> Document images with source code
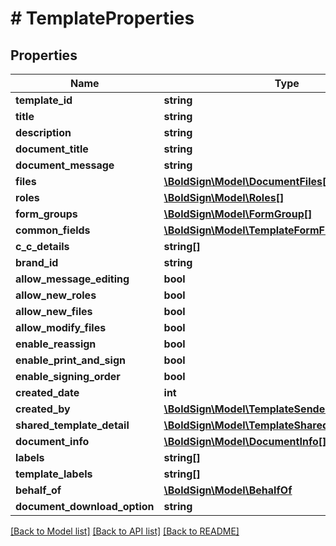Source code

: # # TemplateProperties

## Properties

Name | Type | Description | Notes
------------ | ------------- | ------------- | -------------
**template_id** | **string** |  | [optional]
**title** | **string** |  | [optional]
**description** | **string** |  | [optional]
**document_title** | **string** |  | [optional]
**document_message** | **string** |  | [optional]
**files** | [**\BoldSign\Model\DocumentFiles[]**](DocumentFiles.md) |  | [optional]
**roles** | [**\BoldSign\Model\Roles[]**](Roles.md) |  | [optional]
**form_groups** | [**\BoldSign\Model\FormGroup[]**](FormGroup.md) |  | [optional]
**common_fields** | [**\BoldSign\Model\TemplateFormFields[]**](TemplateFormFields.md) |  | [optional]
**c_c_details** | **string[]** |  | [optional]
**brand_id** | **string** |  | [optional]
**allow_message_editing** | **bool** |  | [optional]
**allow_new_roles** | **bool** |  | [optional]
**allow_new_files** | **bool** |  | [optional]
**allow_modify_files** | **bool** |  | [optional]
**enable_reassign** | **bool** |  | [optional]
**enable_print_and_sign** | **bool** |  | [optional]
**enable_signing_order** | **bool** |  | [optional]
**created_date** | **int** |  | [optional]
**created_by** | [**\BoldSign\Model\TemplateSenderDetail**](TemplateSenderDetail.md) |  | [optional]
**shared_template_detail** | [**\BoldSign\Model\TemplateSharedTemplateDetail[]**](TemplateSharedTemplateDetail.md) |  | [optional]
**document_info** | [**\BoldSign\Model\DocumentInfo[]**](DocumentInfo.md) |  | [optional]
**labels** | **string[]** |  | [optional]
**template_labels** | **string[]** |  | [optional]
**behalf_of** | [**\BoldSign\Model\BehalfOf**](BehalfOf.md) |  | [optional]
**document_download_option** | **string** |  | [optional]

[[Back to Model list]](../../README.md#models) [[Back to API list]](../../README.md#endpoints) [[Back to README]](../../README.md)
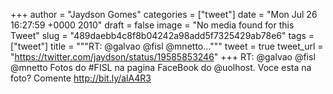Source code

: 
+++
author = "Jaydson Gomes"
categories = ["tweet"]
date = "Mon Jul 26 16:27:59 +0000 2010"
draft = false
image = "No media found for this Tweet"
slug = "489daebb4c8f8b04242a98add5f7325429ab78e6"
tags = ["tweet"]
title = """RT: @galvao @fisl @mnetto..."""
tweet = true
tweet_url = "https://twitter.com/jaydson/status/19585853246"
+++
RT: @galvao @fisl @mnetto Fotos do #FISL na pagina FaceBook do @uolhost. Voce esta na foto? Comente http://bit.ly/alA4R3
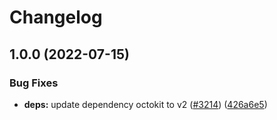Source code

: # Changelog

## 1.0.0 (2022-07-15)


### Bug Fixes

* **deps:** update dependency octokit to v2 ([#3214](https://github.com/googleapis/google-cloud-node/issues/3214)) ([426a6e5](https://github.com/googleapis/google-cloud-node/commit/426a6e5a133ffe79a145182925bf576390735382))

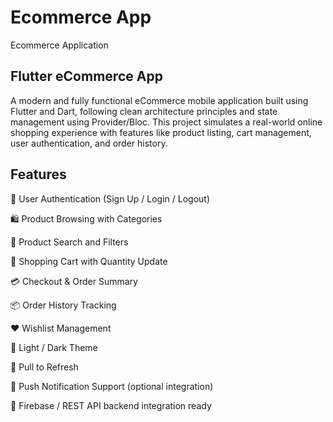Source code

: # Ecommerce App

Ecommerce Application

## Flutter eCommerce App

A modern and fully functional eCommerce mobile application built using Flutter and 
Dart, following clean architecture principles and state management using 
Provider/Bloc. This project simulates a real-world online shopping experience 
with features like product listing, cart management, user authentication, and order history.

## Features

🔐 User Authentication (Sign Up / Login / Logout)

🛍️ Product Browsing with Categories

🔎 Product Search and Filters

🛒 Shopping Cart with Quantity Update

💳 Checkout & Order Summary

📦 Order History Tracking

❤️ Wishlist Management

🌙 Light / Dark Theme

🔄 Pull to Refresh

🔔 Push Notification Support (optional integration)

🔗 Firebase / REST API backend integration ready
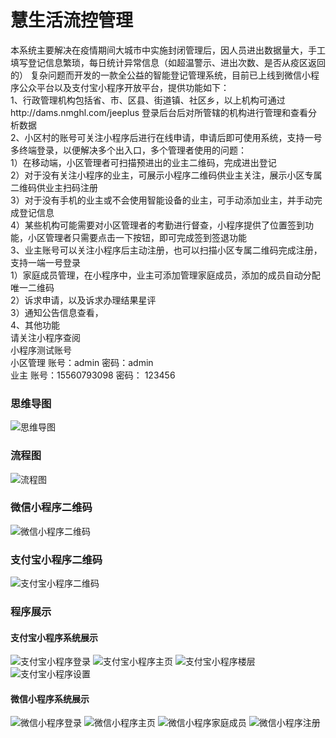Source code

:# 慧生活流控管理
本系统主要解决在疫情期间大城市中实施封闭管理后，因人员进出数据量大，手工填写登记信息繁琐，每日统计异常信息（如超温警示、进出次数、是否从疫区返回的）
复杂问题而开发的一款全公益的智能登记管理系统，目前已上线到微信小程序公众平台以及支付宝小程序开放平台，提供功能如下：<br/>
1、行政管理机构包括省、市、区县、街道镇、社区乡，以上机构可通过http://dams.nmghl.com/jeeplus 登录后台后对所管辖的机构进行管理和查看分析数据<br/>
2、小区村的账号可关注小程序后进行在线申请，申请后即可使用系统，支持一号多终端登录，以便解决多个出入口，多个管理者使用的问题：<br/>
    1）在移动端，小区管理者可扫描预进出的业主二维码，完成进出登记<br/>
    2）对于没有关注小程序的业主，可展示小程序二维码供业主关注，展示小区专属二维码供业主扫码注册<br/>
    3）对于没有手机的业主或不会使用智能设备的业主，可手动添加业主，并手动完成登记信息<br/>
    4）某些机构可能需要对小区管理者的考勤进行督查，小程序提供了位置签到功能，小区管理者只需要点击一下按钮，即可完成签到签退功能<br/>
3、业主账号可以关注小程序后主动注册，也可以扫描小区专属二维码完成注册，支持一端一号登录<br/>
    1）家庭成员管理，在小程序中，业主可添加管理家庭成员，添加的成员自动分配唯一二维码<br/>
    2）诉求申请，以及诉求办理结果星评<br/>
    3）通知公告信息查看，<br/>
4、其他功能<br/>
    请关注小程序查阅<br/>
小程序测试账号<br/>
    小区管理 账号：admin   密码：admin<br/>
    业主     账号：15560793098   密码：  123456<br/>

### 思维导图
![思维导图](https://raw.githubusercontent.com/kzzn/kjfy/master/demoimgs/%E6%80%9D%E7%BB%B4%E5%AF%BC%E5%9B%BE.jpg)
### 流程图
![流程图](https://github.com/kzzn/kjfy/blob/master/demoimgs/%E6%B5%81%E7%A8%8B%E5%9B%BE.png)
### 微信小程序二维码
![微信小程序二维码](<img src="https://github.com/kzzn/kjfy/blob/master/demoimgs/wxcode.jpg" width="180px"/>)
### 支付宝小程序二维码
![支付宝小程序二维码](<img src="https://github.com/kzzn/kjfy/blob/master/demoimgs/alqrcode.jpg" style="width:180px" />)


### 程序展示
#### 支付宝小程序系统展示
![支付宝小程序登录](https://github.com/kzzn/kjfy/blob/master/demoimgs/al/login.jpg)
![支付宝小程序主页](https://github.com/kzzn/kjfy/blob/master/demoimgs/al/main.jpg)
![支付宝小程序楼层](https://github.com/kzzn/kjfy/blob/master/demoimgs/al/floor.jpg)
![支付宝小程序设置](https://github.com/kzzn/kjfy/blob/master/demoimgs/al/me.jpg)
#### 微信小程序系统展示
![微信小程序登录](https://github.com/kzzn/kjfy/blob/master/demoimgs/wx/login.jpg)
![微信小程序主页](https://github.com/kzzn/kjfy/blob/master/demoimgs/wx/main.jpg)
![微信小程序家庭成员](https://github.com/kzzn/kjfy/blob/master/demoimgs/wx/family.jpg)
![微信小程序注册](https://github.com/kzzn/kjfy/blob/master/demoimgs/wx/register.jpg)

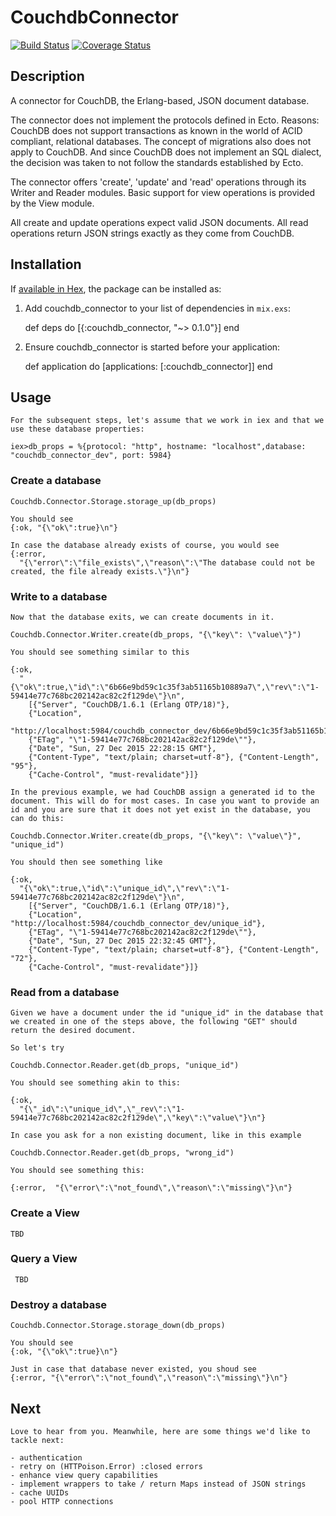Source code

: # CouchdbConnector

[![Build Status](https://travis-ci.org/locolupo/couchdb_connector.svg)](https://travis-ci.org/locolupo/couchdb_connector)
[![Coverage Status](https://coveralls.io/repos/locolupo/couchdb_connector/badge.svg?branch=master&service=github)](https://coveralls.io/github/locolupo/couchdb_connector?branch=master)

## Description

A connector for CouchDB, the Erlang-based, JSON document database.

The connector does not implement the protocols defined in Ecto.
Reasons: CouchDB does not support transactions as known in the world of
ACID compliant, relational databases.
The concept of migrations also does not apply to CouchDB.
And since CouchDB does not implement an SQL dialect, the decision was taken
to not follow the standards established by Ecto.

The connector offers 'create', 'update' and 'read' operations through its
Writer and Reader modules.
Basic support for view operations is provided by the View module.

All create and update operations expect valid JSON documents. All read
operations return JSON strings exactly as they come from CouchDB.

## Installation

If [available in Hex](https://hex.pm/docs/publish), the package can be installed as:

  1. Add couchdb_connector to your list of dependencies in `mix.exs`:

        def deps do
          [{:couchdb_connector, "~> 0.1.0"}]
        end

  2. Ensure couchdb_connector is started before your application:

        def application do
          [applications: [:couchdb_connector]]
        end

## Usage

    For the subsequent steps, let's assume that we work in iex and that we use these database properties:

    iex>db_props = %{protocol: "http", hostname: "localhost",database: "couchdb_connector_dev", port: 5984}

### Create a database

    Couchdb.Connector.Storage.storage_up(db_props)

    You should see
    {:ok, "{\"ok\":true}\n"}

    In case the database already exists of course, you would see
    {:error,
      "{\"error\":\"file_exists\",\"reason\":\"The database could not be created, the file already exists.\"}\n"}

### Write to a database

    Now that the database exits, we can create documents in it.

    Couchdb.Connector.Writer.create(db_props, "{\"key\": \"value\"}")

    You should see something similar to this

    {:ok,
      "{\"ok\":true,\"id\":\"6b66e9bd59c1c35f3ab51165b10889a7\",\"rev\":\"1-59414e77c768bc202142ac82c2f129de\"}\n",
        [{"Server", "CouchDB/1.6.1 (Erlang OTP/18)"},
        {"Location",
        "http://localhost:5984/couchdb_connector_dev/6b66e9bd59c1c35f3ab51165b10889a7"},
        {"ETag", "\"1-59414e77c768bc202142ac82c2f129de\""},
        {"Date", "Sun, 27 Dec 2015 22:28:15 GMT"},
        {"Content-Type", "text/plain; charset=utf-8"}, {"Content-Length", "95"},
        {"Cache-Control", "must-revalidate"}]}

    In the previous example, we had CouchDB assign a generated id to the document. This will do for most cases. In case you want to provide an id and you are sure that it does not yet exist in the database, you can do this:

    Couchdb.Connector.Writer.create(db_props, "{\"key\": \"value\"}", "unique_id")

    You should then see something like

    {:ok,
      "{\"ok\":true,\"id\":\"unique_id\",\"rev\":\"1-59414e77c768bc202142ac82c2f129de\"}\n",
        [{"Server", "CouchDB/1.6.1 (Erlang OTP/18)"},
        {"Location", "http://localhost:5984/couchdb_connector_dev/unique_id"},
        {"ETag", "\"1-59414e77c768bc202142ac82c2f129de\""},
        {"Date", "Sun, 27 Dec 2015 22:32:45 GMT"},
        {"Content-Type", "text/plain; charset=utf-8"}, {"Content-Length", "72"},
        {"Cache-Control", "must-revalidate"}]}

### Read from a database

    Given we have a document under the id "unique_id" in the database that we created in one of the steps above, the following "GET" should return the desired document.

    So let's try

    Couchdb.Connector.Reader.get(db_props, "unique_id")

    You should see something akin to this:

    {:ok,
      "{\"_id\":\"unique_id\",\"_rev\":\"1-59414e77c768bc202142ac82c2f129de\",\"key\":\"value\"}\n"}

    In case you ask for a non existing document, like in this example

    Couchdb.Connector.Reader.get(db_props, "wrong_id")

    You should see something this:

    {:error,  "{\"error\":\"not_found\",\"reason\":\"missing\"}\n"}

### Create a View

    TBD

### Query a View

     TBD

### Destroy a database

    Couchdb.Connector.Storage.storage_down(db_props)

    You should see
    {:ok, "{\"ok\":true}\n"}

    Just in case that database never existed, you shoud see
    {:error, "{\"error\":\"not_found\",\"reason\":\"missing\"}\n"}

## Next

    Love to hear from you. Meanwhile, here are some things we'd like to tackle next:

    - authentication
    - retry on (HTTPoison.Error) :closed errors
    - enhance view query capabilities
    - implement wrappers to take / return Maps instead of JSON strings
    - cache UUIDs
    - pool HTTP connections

> Exercise description
In the entries above, find the line with "## Features" and the line with "本系统主要解决在疫情期间大城". Return exactly those lines and all the ones between them, pictures excluded.

> Expected output
## Features

🔐 User Authentication (Sign Up / Login / Logout)

🛍️ Product Browsing with Categories

🔎 Product Search and Filters

🛒 Shopping Cart with Quantity Update

💳 Checkout & Order Summary

📦 Order History Tracking

❤️ Wishlist Management

🌙 Light / Dark Theme

🔄 Pull to Refresh

🔔 Push Notification Support (optional integration)

🔗 Firebase / REST API backend integration ready
Source code

:# 慧生活流控管理
本系统主要解决在疫情期间大城市中实施封闭管理后，因人员进出数据量大，手工填写登记信息繁琐，每日统计异常信息（如超温警示、进出次数、是否从疫区返回的）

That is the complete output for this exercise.